5. Conclusions and future works
In this paper, we proposed an event detection enhancement framework that utilizes the joint information in news media content and Twitter content as user-generated content to improve the event detection performance. The proposed framework consists of three main steps. In the first step, events are detected from tweets using an event detection method. In the second step, detected events are expanded through finding and extracting event-related content from news streams published during the same time with tweets and based on a language modeling approach. In the third step, the expanded representations of events are used as a new initialization of the event detection method to run further iterations of the method and consequently improve the event detection results.
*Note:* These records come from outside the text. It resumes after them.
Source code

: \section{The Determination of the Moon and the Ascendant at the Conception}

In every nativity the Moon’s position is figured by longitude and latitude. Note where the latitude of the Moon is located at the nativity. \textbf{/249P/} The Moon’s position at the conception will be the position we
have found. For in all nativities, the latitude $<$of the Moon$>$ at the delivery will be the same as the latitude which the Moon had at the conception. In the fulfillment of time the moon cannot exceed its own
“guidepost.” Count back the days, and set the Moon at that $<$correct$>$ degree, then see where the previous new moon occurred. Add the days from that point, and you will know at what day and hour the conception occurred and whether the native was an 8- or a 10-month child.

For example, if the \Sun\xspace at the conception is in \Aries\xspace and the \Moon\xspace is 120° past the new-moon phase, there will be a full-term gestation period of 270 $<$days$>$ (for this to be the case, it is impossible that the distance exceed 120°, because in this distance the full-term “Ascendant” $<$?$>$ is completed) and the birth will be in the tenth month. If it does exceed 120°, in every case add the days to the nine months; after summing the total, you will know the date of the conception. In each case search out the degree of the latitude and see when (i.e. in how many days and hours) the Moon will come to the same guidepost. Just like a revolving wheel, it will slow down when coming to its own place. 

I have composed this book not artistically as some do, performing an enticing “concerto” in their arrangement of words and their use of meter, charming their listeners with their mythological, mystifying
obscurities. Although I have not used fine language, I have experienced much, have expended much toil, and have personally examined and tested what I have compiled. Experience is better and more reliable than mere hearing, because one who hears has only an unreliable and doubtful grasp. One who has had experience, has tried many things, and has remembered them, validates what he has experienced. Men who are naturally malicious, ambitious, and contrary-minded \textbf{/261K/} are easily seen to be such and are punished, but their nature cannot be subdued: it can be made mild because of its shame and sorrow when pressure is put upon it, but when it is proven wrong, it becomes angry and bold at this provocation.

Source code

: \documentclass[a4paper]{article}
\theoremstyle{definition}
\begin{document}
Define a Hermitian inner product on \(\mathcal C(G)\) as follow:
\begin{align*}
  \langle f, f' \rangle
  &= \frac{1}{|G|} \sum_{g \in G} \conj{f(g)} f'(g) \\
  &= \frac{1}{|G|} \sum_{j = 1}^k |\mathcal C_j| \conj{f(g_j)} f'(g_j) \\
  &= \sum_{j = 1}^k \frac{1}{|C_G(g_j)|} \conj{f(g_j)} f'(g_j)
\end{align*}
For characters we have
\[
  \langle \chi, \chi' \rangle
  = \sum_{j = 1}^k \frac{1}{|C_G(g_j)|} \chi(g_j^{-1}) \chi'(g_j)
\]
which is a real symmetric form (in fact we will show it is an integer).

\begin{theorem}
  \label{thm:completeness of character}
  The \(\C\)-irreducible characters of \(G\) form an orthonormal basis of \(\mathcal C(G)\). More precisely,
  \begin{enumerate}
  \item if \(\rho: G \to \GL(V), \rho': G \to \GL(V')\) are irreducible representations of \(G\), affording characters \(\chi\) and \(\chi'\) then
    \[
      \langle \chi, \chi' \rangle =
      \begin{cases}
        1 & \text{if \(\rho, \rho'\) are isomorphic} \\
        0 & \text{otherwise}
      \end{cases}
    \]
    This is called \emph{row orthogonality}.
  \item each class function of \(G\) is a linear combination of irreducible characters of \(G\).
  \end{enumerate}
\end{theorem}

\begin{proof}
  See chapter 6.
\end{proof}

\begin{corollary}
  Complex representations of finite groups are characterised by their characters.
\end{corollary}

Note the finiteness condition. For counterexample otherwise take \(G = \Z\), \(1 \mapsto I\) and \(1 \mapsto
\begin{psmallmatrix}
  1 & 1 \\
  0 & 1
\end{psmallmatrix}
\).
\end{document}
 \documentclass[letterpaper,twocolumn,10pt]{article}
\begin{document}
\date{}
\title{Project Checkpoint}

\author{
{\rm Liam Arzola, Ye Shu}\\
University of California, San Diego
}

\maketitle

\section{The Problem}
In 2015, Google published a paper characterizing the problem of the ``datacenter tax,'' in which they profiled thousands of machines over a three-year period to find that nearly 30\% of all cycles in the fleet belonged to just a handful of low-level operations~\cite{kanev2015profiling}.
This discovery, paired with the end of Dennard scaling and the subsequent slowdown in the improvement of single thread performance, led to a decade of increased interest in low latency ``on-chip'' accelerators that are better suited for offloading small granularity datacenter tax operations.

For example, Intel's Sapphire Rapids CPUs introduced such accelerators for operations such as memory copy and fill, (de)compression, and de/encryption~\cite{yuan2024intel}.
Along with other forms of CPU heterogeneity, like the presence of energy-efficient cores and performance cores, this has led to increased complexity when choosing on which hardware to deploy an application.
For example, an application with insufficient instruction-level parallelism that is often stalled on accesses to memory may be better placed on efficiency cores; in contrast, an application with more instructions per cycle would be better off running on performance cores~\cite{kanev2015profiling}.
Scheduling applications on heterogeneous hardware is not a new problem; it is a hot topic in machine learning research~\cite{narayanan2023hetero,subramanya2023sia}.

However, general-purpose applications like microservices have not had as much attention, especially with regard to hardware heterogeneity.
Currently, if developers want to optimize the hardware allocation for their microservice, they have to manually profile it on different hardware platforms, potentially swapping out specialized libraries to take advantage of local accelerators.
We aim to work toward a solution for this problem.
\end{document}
One of the challenges of event detection in Twitter is the short length of tweets. Although the tweet character length limit has increased from 140 to 280 characters, the tweets are still short and it restricts the content available in each tweet for processing. The proposed framework addresses this issue by introducing a framework for event detection enhancement that utilizes the event-related information available in news stream to enrich the events’ language models. According to the experimental results, the proposed framework improves the event detection results and outperforms the baseline method.
Another achievement of this research is proposing a graph-based approach for discovering the tweet–news relations using the Hungarian algorithm. Furthermore, a new language model based expansion method for clusters is proposed in this study which can be employed in other research areas relevant to text clustering.
One of the characteristics of the proposed event detection enhancement framework is that it is not limited to a specific event detection method and any method that can provide a language model representation of events can be used in this framework to achieve improvement. Therefore, one of the future works for this research is employing other event detection methods such as topic modeling as the base event detection method and investigating the performance of the framework. Another future direction is to include the temporal information of tweets and news articles in the expansion process. Precisely speaking, the similarity between the publish time of tweets and news articles can be used in finding the event-related information and constructing better expansion documents.
In this study, tweets generated during 3 weeks have been used for experiments. Addressing the topic drift problem and considering models that allow for such possibility is another direction for future works. Furthermore, the validity of events reported on Twitter can also be studied as another interesting direction for future work.
Acknowledgments
Research of the second author was supported in part by a grant from the Institute for Research in Fundamental Sciences (no. CS1400-4-237). Research of the third author was supported in part by grants NSF DGE 1433817, ARO W911NF20-1-0254, and ONR N00014-19-S-F009. Verma is the founder of Everest Cyber Security and Analytics, Inc. The views and conclusions contained in this document are those of the authors and not of the sponsors.